The Machiavelli Myth
August 17, 2010 9:08 AM   Subscribe

 
This seems to be the thesis of The Politician, written by John Edward's staffer/alibi Andrew Young, which reads like watching a trainwreck.
posted by Vectorcon Systems at 9:15 AM on August 17, 2010 [1 favorite]


They also spend much less time making eye contact, at least when a person without power is talking.

I know this isn't exactly what they mean, but I'm always surprised to hear about actresses like Julie Andrews or Sandra Bullock -- lovely people famous for their likeable personas -- who have it made explicitly clear to everyone on movie sets that no one is to make eye contact with them.
posted by hermitosis at 9:20 AM on August 17, 2010 [2 favorites]


Hermitosis, this is pretty enlightening re. the whole actors and eye contact thing
posted by Quantum's Deadly Fist at 9:27 AM on August 17, 2010 [1 favorite]


I'm always surprised to hear about actresses like Julie Andrews or Sandra Bullock -- lovely people famous for their likeable personas -- who have it made explicitly clear to everyone on movie sets that no one is to make eye contact with them.

That explains a lot about my interactions with the Marketing department at work.
posted by goethean at 9:29 AM on August 17, 2010 [1 favorite]


Oops, this is the relevant part, but the whole thing is definitely worth reading.
posted by Quantum's Deadly Fist at 9:31 AM on August 17, 2010 [7 favorites]


My view is you are who you are. Power/money/alcohol just amplify it. These folks were rude and nasty before; you just didn't notice it as much is all.
posted by grubi at 9:45 AM on August 17, 2010


I'm always surprised to hear about actresses like Julie Andrews or Sandra Bullock -- lovely people famous for their likeable personas -- who have it made explicitly clear to everyone on movie sets that no one is to make eye contact with them.

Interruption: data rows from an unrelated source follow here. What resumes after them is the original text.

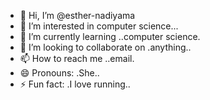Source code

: - 👋 Hi, I’m @esther-nadiyama
- 👀 I’m interested in computer science...
- 🌱 I’m currently learning ..computer science.
- 💞️ I’m looking to collaborate on .anything..
- 📫 How to reach me ..email.
- 😄 Pronouns: .She..
- ⚡ Fun fact: .I love running..

<!---
esther-nadiyama/esther-nadiyama is a ✨ special ✨ repository because its `README.md` (this file) appears on your GitHub profile.
You can click the Preview link to take a look at your changes.
--->
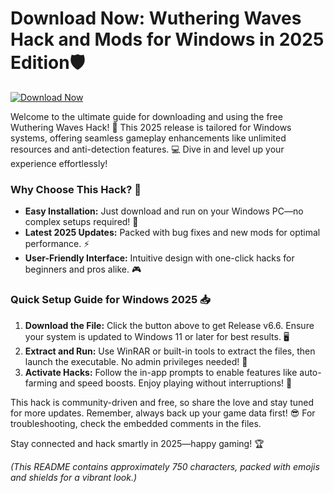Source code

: # Download Now: Wuthering Waves Hack and Mods for Windows in 2025 Edition🛡️

[![Download Now](https://img.shields.io/badge/Download%20Now-Release%20v6.6-brightgreen)]([LINK])

Welcome to the ultimate guide for downloading and using the free Wuthering Waves Hack! 🚀 This 2025 release is tailored for Windows systems, offering seamless gameplay enhancements like unlimited resources and anti-detection features. 💻 Dive in and level up your experience effortlessly!

### Why Choose This Hack? 🌟
- **Easy Installation:** Just download and run on your Windows PC—no complex setups required! 🔧
- **Latest 2025 Updates:** Packed with bug fixes and new mods for optimal performance. ⚡
- **User-Friendly Interface:** Intuitive design with one-click hacks for beginners and pros alike. 🎮

### Quick Setup Guide for Windows 2025 📥
1. **Download the File:** Click the button above to get Release v6.6. Ensure your system is updated to Windows 11 or later for best results. 🖥️
2. **Extract and Run:** Use WinRAR or built-in tools to extract the files, then launch the executable. No admin privileges needed! 🚨
3. **Activate Hacks:** Follow the in-app prompts to enable features like auto-farming and speed boosts. Enjoy playing without interruptions! 🎉

This hack is community-driven and free, so share the love and stay tuned for more updates. Remember, always back up your game data first! 😎 For troubleshooting, check the embedded comments in the files.

Stay connected and hack smartly in 2025—happy gaming! 🏆

*(This README contains approximately 750 characters, packed with emojis and shields for a vibrant look.)*
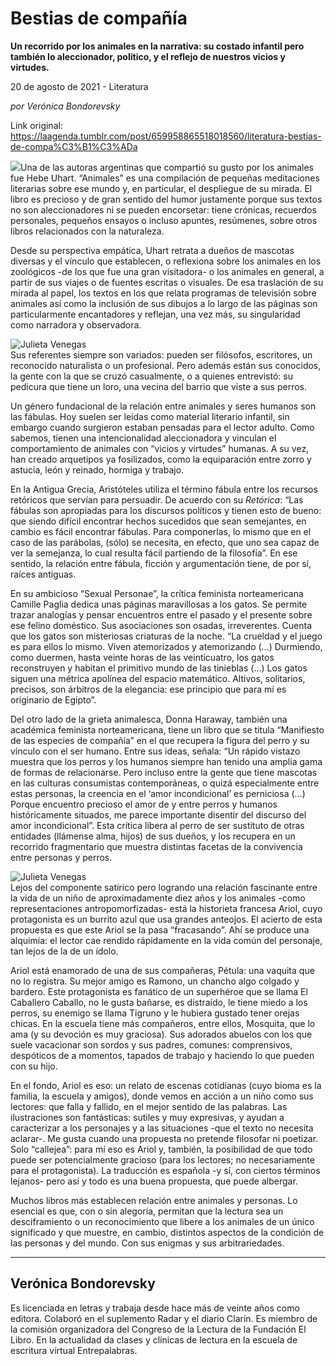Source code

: # Bestias de compañía

**Un recorrido por los animales en la narrativa: su costado infantil pero también lo aleccionador, político, y el reflejo de nuestros vicios y virtudes.**

20 de agosto de 2021 - Literatura

_por Verónica Bondorevsky_

Link original: https://laagenda.tumblr.com/post/659958865518018560/literatura-bestias-de-compa%C3%B1%C3%ADa

![](https://64.media.tumblr.com/e4eba329e9d802c4d569587cd05bfac4/52b5901378b18a0b-da/s500x750/75676df4f65e7953a660891133f840c4a5961b34.jpg)Una de las autoras argentinas que compartió su gusto por los animales fue Hebe Uhart. “Animales” es una compilación de pequeñas meditaciones literarias sobre ese mundo y, en particular, el despliegue de su mirada. El libro es precioso y de gran sentido del humor justamente porque sus textos no son aleccionadores ni se pueden encorsetar: tiene crónicas, recuerdos personales, pequeños ensayos o incluso apuntes, resúmenes, sobre otros libros relacionados con la naturaleza.

Desde su perspectiva empática, Uhart retrata a dueños de mascotas diversas y el vínculo que establecen, o reflexiona sobre los animales en los zoológicos -de los que fue una gran visitadora- o los animales en general, a partir de sus viajes o de fuentes escritas o visuales. De esa traslación de su mirada al papel, los textos en los que relata programas de televisión sobre animales así como la inclusión de sus dibujos a lo largo de las páginas son particularmente encantadores y reflejan, una vez más, su singularidad como narradora y observadora.

![Julieta Venegas](https://64.media.tumblr.com/2cb564343c65e16a6dac5f40d9f99938/52b5901378b18a0b-57/s250x400/e3d08613f332b116c89cfd5a64b1f19fa96a8be2.jpg)  
Sus referentes siempre son variados: pueden ser filósofos, escritores, un reconocido naturalista o un profesional. Pero además están sus conocidos, la gente con la que se cruzó casualmente, o a quienes entrevistó: su pedicura que tiene un loro, una vecina del barrio que viste a sus perros.

Un género fundacional de la relación entre animales y seres humanos son las fábulas. Hoy suelen ser leídas como material literario infantil, sin embargo cuando surgieron estaban pensadas para el lector adulto. Como sabemos, tienen una intencionalidad aleccionadora y vinculan el comportamiento de animales con “vicios y virtudes” humanas. A su vez, han creado arquetipos ya fosilizados, como la equiparación entre zorro y astucia, león y reinado, hormiga y trabajo.

En la Antigua Grecia, Aristóteles utiliza el término fábula entre los recursos retóricos que servían para persuadir. De acuerdo con su *Retórica*: “Las fábulas son apropiadas para los discursos políticos y tienen esto de bueno: que siendo difícil encontrar hechos sucedidos que sean semejantes, en cambio es fácil encontrar fábulas. Para componerlas, lo mismo que en el caso de las parábolas, (sólo) se necesita, en efecto, que uno sea capaz de ver la semejanza, lo cual resulta fácil partiendo de la filosofía”. En ese sentido, la relación entre fábula, ficción y argumentación tiene, de por sí, raíces antiguas.                                      

En su ambicioso “Sexual Personae”, la crítica feminista norteamericana Camille Paglia dedica unas páginas maravillosas a los gatos. Se permite trazar analogías y pensar encuentros entre el pasado y el presente sobre ese felino doméstico. Sus asociaciones son osadas, irreverentes. Cuenta que los gatos son misteriosas criaturas de la noche. “La crueldad y el juego es para ellos lo mismo. Viven atemorizados y atemorizando (…) Durmiendo, como duermen, hasta veinte horas de las veinticuatro, los gatos reconstruyen y habitan el primitivo mundo de las tinieblas (…) Los gatos siguen una métrica apolínea del espacio matemático. Altivos, solitarios, precisos, son árbitros de la elegancia: ese principio que para mí es originario de Egipto”.

Del otro lado de la grieta animalesca, Donna Haraway, también una académica feminista norteamericana, tiene un libro que se titula “Manifiesto de las especies de compañía” en el que recupera la figura del perro y su vínculo con el ser humano. Entre sus ideas, señala: “Un rápido vistazo muestra que los perros y los humanos siempre han tenido una amplia gama de formas de relacionarse. Pero incluso entre la gente que tiene mascotas en las culturas consumistas contemporáneas, o quizá especialmente entre estas personas, la creencia en el ‘amor incondicional’ es perniciosa  (…) Porque encuentro precioso el amor de y entre perros y humanos históricamente situados, me parece importante disentir del discurso del amor incondicional”. Esta crítica libera al perro de ser sustituto de otras entidades (llámense alma, hijos) de sus dueños, y los recupera en un recorrido fragmentario que muestra distintas facetas de la convivencia entre personas y perros.

![Julieta Venegas](https://64.media.tumblr.com/d6b86b5e52571bed668955b01e325c3f/52b5901378b18a0b-51/s250x400/79f393d2ccba58dd8bbe69196f5e6d1aec3c05f1.jpg)  
Lejos del componente satírico pero logrando una relación fascinante entre la vida de un niño de aproximadamente diez años y los animales -como representaciones antropomorfizadas- está la historieta francesa Ariol, cuyo protagonista es un burrito azul que usa grandes anteojos. El acierto de esta propuesta es que este Ariol se la pasa “fracasando”. Ahí se produce una alquimia: el lector cae rendido rápidamente en la vida común del personaje, tan lejos de la de un ídolo. 

Ariol está enamorado de una de sus compañeras, Pétula: una vaquita que no lo registra. Su mejor amigo es Ramono, un chancho algo colgado y bardero. Este protagonista es fanático de un superhéroe que se llama El Caballero Caballo, no le gusta bañarse, es distraído, le tiene miedo a los perros, su enemigo se llama Tigruno y le hubiera gustado tener orejas chicas. En la escuela tiene más compañeros, entre ellos, Mosquita, que lo ama (y su devoción es muy graciosa). Sus adorados abuelos con los que suele vacacionar son sordos y sus padres, comunes: comprensivos, despóticos de a momentos, tapados de trabajo y haciendo lo que pueden con su hijo.

En el fondo, Ariol es eso: un relato de escenas cotidianas (cuyo bioma es la familia, la escuela y amigos), donde vemos en acción a un niño como sus lectores: que falla y fallido, en el mejor sentido de las palabras.  Las ilustraciones son fantásticas: sutiles y muy expresivas, y ayudan a caracterizar a los personajes y a las situaciones -que el texto no necesita aclarar-. Me gusta cuando una propuesta no pretende filosofar ni poetizar. Solo “callejea”: para mí eso es Ariol y, también, la posibilidad de que todo puede ser potencialmente gracioso (para los lectores; no necesariamente para el protagonista). La traducción es española -y sí, con ciertos términos lejanos- pero así y todo es una buena propuesta, que puede albergar.

Muchos libros más establecen relación entre animales y personas. Lo esencial es que, con o sin alegoría, permitan que la lectura sea un desciframiento o un reconocimiento que libere a los animales de un único significado y que muestre, en cambio, distintos aspectos de la condición de las personas y del mundo. Con sus enigmas y sus arbitrariedades.



---

Verónica Bondorevsky
--------------------

Es licenciada en letras y trabaja desde hace más de veinte años como editora. Colaboró en el suplemento Radar y el diario Clarín. Es miembro de la comisión organizadora del Congreso de la Lectura de la Fundación El Libro. En la actualidad da clases y clínicas de lectura en la escuela de escritura virtual Entrepalabras.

it's entirely possible they try not to feel self-conscious (which, I realize for an actor seems ironic, but totally realistic) and ask people assist them in that. "Don't look him in the eye" isn't always about power dynamics.
posted by grubi at 9:47 AM on August 17, 2010


From the article: According to psychologists, one of the main problems with authority is that it makes us less sympathetic to the concerns and emotions of others.

The flip side to this is when one attempts to be the "nice guy" when managing people. Depending on the culture you inhabit, your staff may take this soft approach as an open invitation to circumvent, undermine and otherwise impede your authority. Yes, I'm looking at your culture, California.

What I'm saying is that one of the intangible aspects of leadership is getting a read on those reporting to you and their motivations. Sometimes this means being "less sympathetic". Sometimes it means giving your staff a lot of latitude. Trust is a two way street.
posted by quadog at 9:50 AM on August 17, 2010 [1 favorite]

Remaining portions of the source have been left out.